[EXERCISE INPUT — start]
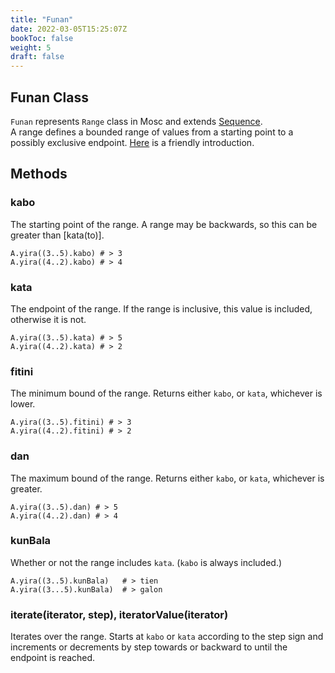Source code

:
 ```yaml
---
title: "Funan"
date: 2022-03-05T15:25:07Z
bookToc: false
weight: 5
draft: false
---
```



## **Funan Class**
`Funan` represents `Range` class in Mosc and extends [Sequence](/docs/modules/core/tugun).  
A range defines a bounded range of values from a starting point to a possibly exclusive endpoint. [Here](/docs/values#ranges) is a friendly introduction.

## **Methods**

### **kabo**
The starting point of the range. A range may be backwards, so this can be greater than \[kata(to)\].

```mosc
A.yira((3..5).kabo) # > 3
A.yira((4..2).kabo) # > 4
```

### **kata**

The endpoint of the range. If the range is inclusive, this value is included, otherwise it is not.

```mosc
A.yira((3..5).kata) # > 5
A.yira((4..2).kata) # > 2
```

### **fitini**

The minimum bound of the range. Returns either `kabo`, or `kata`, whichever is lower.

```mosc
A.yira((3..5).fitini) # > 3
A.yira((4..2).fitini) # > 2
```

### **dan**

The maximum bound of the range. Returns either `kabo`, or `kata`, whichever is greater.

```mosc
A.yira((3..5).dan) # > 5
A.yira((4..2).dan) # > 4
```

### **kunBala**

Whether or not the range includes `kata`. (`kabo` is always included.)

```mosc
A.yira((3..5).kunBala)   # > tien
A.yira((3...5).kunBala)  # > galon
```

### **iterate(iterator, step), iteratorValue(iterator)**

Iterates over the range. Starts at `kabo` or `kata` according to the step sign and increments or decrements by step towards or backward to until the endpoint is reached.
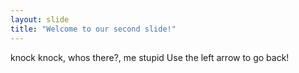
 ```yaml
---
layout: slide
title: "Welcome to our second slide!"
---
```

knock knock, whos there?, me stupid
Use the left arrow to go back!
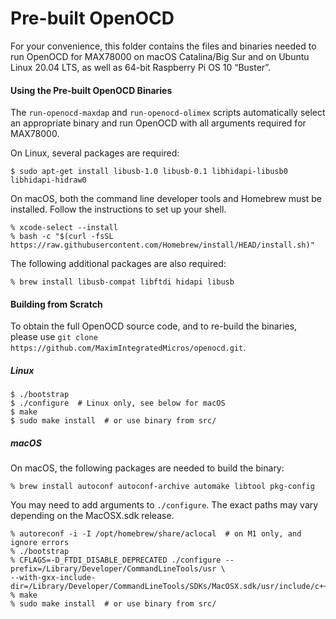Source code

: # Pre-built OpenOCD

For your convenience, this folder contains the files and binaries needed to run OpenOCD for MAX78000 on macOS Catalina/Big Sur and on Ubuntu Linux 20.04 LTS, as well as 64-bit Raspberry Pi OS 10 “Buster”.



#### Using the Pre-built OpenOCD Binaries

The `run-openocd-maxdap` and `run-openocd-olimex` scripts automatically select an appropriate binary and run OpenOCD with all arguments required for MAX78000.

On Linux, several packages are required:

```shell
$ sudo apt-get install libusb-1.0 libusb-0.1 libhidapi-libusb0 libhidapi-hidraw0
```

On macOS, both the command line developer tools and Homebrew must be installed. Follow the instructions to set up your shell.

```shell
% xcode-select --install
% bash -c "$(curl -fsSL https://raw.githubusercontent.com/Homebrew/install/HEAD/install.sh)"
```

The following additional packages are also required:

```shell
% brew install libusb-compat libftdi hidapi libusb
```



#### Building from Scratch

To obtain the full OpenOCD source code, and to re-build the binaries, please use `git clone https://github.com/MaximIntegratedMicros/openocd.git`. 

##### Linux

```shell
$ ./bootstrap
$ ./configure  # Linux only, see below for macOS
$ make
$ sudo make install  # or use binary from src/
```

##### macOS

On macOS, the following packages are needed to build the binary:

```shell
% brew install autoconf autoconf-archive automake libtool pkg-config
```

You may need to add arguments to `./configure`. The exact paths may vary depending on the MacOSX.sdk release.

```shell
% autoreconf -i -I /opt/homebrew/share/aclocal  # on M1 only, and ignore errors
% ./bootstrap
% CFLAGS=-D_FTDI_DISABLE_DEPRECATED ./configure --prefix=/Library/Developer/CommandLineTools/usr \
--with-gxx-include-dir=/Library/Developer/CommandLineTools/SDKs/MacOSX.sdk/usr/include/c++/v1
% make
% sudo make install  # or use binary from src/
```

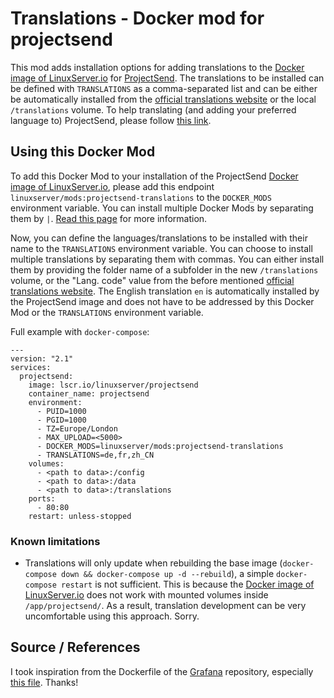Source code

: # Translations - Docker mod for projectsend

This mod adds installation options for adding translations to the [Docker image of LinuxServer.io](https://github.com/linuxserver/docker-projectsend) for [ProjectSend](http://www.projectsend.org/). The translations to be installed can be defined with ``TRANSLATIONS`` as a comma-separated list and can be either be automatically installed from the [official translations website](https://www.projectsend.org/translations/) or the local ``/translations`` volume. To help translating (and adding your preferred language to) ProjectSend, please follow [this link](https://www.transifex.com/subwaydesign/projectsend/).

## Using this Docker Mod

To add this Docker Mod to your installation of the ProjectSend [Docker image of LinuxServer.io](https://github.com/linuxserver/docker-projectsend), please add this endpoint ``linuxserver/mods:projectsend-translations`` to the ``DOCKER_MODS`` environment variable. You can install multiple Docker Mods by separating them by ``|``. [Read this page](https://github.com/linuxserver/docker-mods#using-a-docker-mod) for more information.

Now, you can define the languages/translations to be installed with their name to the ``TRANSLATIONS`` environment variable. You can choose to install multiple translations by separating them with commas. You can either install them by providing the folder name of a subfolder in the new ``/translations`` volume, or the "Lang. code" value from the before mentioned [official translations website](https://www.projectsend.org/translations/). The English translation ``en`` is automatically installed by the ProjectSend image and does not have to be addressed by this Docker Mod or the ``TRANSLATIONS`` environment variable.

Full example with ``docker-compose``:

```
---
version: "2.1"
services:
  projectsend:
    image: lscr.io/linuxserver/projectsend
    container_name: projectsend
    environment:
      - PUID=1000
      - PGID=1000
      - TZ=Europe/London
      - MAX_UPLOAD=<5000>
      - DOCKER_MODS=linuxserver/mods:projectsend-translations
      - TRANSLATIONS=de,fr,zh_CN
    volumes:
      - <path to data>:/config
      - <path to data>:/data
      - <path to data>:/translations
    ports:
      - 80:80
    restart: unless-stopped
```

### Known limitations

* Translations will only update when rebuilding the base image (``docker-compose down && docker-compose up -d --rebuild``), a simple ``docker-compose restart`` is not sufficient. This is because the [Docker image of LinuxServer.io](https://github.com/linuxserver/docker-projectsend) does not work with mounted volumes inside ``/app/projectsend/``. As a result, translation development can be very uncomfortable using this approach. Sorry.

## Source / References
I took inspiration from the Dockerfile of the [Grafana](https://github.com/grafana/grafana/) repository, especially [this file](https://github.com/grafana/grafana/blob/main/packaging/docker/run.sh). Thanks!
[EXERCISE INPUT — finish]
▶ _ACTIVITY_
Write the number of data lines with "step", nothing else.

▶ _EXERCISE RESULT_
2